-- Records provided follows --
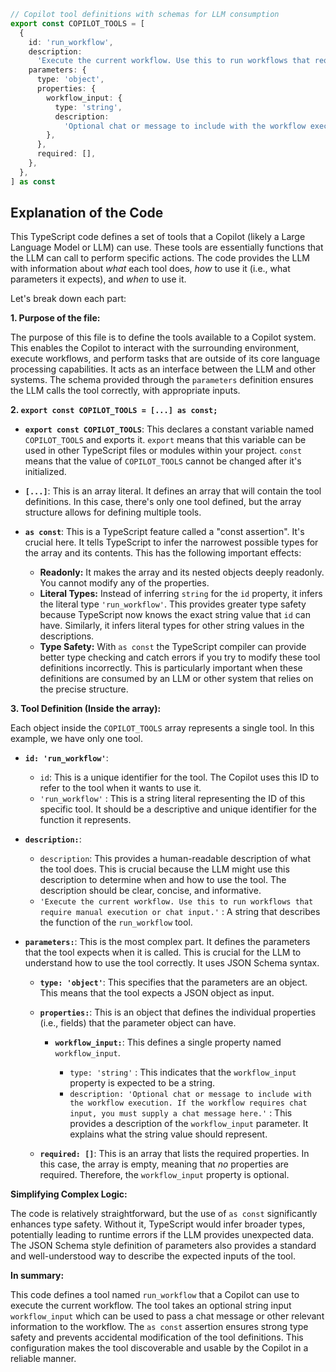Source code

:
 ```typescript
// Copilot tool definitions with schemas for LLM consumption
export const COPILOT_TOOLS = [
  {
    id: 'run_workflow',
    description:
      'Execute the current workflow. Use this to run workflows that require manual execution or chat input.',
    parameters: {
      type: 'object',
      properties: {
        workflow_input: {
          type: 'string',
          description:
            'Optional chat or message to include with the workflow execution. If the workflow requires chat input, you must supply a chat message here.',
        },
      },
      required: [],
    },
  },
] as const
```

## Explanation of the Code

This TypeScript code defines a set of tools that a Copilot (likely a Large Language Model or LLM) can use.  These tools are essentially functions that the LLM can call to perform specific actions. The code provides the LLM with information about *what* each tool does, *how* to use it (i.e., what parameters it expects), and *when* to use it.

Let's break down each part:

**1. Purpose of the file:**

The purpose of this file is to define the tools available to a Copilot system. This enables the Copilot to interact with the surrounding environment, execute workflows, and perform tasks that are outside of its core language processing capabilities.  It acts as an interface between the LLM and other systems. The schema provided through the `parameters` definition ensures the LLM calls the tool correctly, with appropriate inputs.

**2. `export const COPILOT_TOOLS = [...] as const;`**

*   **`export const COPILOT_TOOLS`**:  This declares a constant variable named `COPILOT_TOOLS` and exports it.  `export` means that this variable can be used in other TypeScript files or modules within your project. `const` means that the value of `COPILOT_TOOLS` cannot be changed after it's initialized.

*   **`[...]`**: This is an array literal.  It defines an array that will contain the tool definitions. In this case, there's only one tool defined, but the array structure allows for defining multiple tools.

*   **`as const`**: This is a TypeScript feature called a "const assertion". It's crucial here.  It tells TypeScript to infer the narrowest possible types for the array and its contents.  This has the following important effects:

    *   **Readonly:** It makes the array and its nested objects deeply readonly.  You cannot modify any of the properties.
    *   **Literal Types:**  Instead of inferring `string` for the `id` property, it infers the literal type `'run_workflow'`.  This provides greater type safety because TypeScript now knows the exact string value that `id` can have.  Similarly, it infers literal types for other string values in the descriptions.
    *   **Type Safety:** With `as const` the TypeScript compiler can provide better type checking and catch errors if you try to modify these tool definitions incorrectly. This is particularly important when these definitions are consumed by an LLM or other system that relies on the precise structure.

**3. Tool Definition (Inside the array):**

Each object inside the `COPILOT_TOOLS` array represents a single tool.  In this example, we have only one tool.

*   **`id: 'run_workflow'`**:
    *   `id`:  This is a unique identifier for the tool. The Copilot uses this ID to refer to the tool when it wants to use it.
    *   `'run_workflow'` : This is a string literal representing the ID of this specific tool. It should be a descriptive and unique identifier for the function it represents.

*   **`description:`**:
    *   `description`: This provides a human-readable description of what the tool does. This is crucial because the LLM might use this description to determine when and how to use the tool. The description should be clear, concise, and informative.
    *   `'Execute the current workflow. Use this to run workflows that require manual execution or chat input.'` : A string that describes the function of the `run_workflow` tool.

*   **`parameters:`**: This is the most complex part.  It defines the parameters that the tool expects when it is called.  This is crucial for the LLM to understand how to use the tool correctly. It uses JSON Schema syntax.

    *   **`type: 'object'`**: This specifies that the parameters are an object. This means that the tool expects a JSON object as input.
    *   **`properties:`**: This is an object that defines the individual properties (i.e., fields) that the parameter object can have.

        *   **`workflow_input:`**: This defines a single property named `workflow_input`.

            *   `type: 'string'` : This indicates that the `workflow_input` property is expected to be a string.
            *   `description: 'Optional chat or message to include with the workflow execution. If the workflow requires chat input, you must supply a chat message here.'` : This provides a description of the `workflow_input` parameter.  It explains what the string value should represent.

    *   **`required: []`**: This is an array that lists the required properties. In this case, the array is empty, meaning that *no* properties are required. Therefore, the `workflow_input` property is optional.

**Simplifying Complex Logic:**

The code is relatively straightforward, but the use of `as const` significantly enhances type safety. Without it, TypeScript would infer broader types, potentially leading to runtime errors if the LLM provides unexpected data. The JSON Schema style definition of parameters also provides a standard and well-understood way to describe the expected inputs of the tool.

**In summary:**

This code defines a tool named `run_workflow` that a Copilot can use to execute the current workflow.  The tool takes an optional string input `workflow_input` which can be used to pass a chat message or other relevant information to the workflow.  The `as const` assertion ensures strong type safety and prevents accidental modification of the tool definitions.  This configuration makes the tool discoverable and usable by the Copilot in a reliable manner.
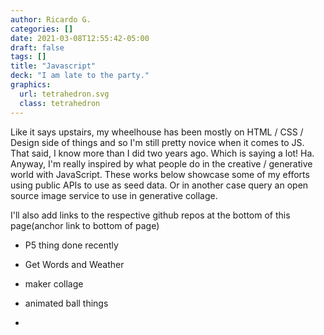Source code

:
 ```yaml
---
author: Ricardo G.
categories: []
date: 2021-03-08T12:55:42-05:00
draft: false
tags: []
title: "Javascript"
deck: "I am late to the party."
graphics: 
  url: tetrahedron.svg
  class: tetrahedron
---
```

Like it says upstairs, my wheelhouse has been mostly on HTML / CSS / Design side of things and so I'm still pretty novice when it comes to JS. That said, I know more than I did two years ago. Which is saying a lot! Ha. Anyway, I'm really inspired by what people do in the creative / generative world with JavaScript. These works below showcase some of my efforts using public APIs to use as seed data. Or in another case query an open source image service to use in generative collage.

I'll also add links to the respective github repos at the bottom of this page(anchor link to bottom of page)

- P5 thing done recently

- Get Words and Weather

- maker collage

- animated ball things

- 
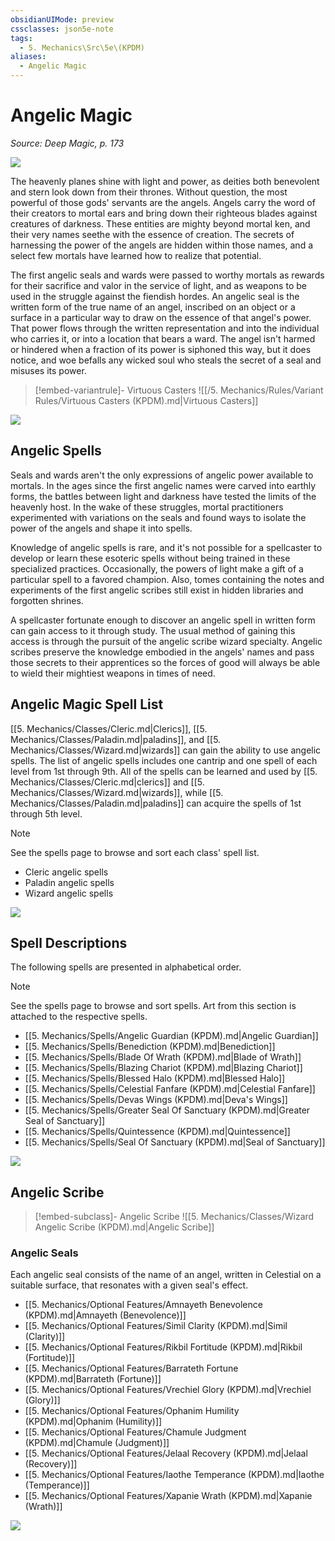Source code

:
 ```yaml
---
obsidianUIMode: preview
cssclasses: json5e-note
tags:
  - 5. Mechanics\Src\5e\(KPDM)
aliases:
  - Angelic Magic
---
```

# Angelic Magic
*Source: Deep Magic, p. 173* 

![](https://raw.githubusercontent.com/TheGiddyLimit/homebrew/master/_img/KPDM/full/001-0492.webp#center)

The heavenly planes shine with light and power, as deities both benevolent and stern look down from their thrones. Without question, the most powerful of those gods' servants are the angels. Angels carry the word of their creators to mortal ears and bring down their righteous blades against creatures of darkness. These entities are mighty beyond mortal ken, and their very names seethe with the essence of creation. The secrets of harnessing the power of the angels are hidden within those names, and a select few mortals have learned how to realize that potential.

The first angelic seals and wards were passed to worthy mortals as rewards for their sacrifice and valor in the service of light, and as weapons to be used in the struggle against the fiendish hordes. An angelic seal is the written form of the true name of an angel, inscribed on an object or a surface in a particular way to draw on the essence of that angel's power. That power flows through the written representation and into the individual who carries it, or into a location that bears a ward. The angel isn't harmed or hindered when a fraction of its power is siphoned this way, but it does notice, and woe befalls any wicked soul who steals the secret of a seal and misuses its power.

> [!embed-variantrule]- Virtuous Casters
> ![[/5. Mechanics/Rules/Variant Rules/Virtuous Casters (KPDM).md\|Virtuous Casters]]

![](https://raw.githubusercontent.com/TheGiddyLimit/homebrew/master/_img/KPDM/0040.webp#center)

## Angelic Spells

Seals and wards aren't the only expressions of angelic power available to mortals. In the ages since the first angelic names were carved into earthly forms, the battles between light and darkness have tested the limits of the heavenly host. In the wake of these struggles, mortal practitioners experimented with variations on the seals and found ways to isolate the power of the angels and shape it into spells.

Knowledge of angelic spells is rare, and it's not possible for a spellcaster to develop or learn these esoteric spells without being trained in these specialized practices. Occasionally, the powers of light make a gift of a particular spell to a favored champion. Also, tomes containing the notes and experiments of the first angelic scribes still exist in hidden libraries and forgotten shrines.

A spellcaster fortunate enough to discover an angelic spell in written form can gain access to it through study. The usual method of gaining this access is through the pursuit of the angelic scribe wizard specialty. Angelic scribes preserve the knowledge embodied in the angels' names and pass those secrets to their apprentices so the forces of good will always be able to wield their mightiest weapons in times of need.

## Angelic Magic Spell List

[[5. Mechanics/Classes/Cleric.md\|Clerics]], [[5. Mechanics/Classes/Paladin.md\|paladins]], and [[5. Mechanics/Classes/Wizard.md\|wizards]] can gain the ability to use angelic spells. The list of angelic spells includes one cantrip and one spell of each level from 1st through 9th. All of the spells can be learned and used by [[5. Mechanics/Classes/Cleric.md\|clerics]] and [[5. Mechanics/Classes/Wizard.md\|wizards]], while [[5. Mechanics/Classes/Paladin.md\|paladins]] can acquire the spells of 1st through 5th level.

> [!note]
> See the spells page to browse and sort each class' spell list.

- Cleric angelic spells  
- Paladin angelic spells  
- Wizard angelic spells  

![](https://raw.githubusercontent.com/TheGiddyLimit/homebrew/master/_img/KPDM/0041.webp#center)

## Spell Descriptions

The following spells are presented in alphabetical order.

> [!note]
> See the spells page to browse and sort spells. Art from this section is attached to the respective spells.

- [[5. Mechanics/Spells/Angelic Guardian (KPDM).md\|Angelic Guardian]]  
- [[5. Mechanics/Spells/Benediction (KPDM).md\|Benediction]]  
- [[5. Mechanics/Spells/Blade Of Wrath (KPDM).md\|Blade of Wrath]]  
- [[5. Mechanics/Spells/Blazing Chariot (KPDM).md\|Blazing Chariot]]  
- [[5. Mechanics/Spells/Blessed Halo (KPDM).md\|Blessed Halo]]  
- [[5. Mechanics/Spells/Celestial Fanfare (KPDM).md\|Celestial Fanfare]]  
- [[5. Mechanics/Spells/Devas Wings (KPDM).md\|Deva's Wings]]  
- [[5. Mechanics/Spells/Greater Seal Of Sanctuary (KPDM).md\|Greater Seal of Sanctuary]]  
- [[5. Mechanics/Spells/Quintessence (KPDM).md\|Quintessence]]  
- [[5. Mechanics/Spells/Seal Of Sanctuary (KPDM).md\|Seal of Sanctuary]]  

![](https://raw.githubusercontent.com/TheGiddyLimit/homebrew/master/_img/KPDM/0042.webp#center)

## Angelic Scribe

> [!embed-subclass]- Angelic Scribe
> ![[5. Mechanics/Classes/Wizard Angelic Scribe (KPDM).md\|Angelic Scribe]]

### Angelic Seals

Each angelic seal consists of the name of an angel, written in Celestial on a suitable surface, that resonates with a given seal's effect.

- [[5. Mechanics/Optional Features/Amnayeth Benevolence (KPDM).md\|Amnayeth (Benevolence)]]  
- [[5. Mechanics/Optional Features/Simil Clarity (KPDM).md\|Simil (Clarity)]]  
- [[5. Mechanics/Optional Features/Rikbil Fortitude (KPDM).md\|Rikbil (Fortitude)]]  
- [[5. Mechanics/Optional Features/Barrateth Fortune (KPDM).md\|Barrateth (Fortune)]]  
- [[5. Mechanics/Optional Features/Vrechiel Glory (KPDM).md\|Vrechiel (Glory)]]  
- [[5. Mechanics/Optional Features/Ophanim Humility (KPDM).md\|Ophanim (Humility)]]  
- [[5. Mechanics/Optional Features/Chamule Judgment (KPDM).md\|Chamule (Judgment)]]  
- [[5. Mechanics/Optional Features/Jelaal Recovery (KPDM).md\|Jelaal (Recovery)]]  
- [[5. Mechanics/Optional Features/Iaothe Temperance (KPDM).md\|Iaothe (Temperance)]]  
- [[5. Mechanics/Optional Features/Xapanie Wrath (KPDM).md\|Xapanie (Wrath)]]  

![](https://raw.githubusercontent.com/TheGiddyLimit/homebrew/master/_img/KPDM/0043.webp#center)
-- Records provided concluded --
## Activity
For each line above that carries the word "Virtuous", copy it out.

## Solved problem
> [!embed-variantrule]- Virtuous Casters
> ![[/5. Mechanics/Rules/Variant Rules/Virtuous Casters (KPDM).md\|Virtuous Casters]]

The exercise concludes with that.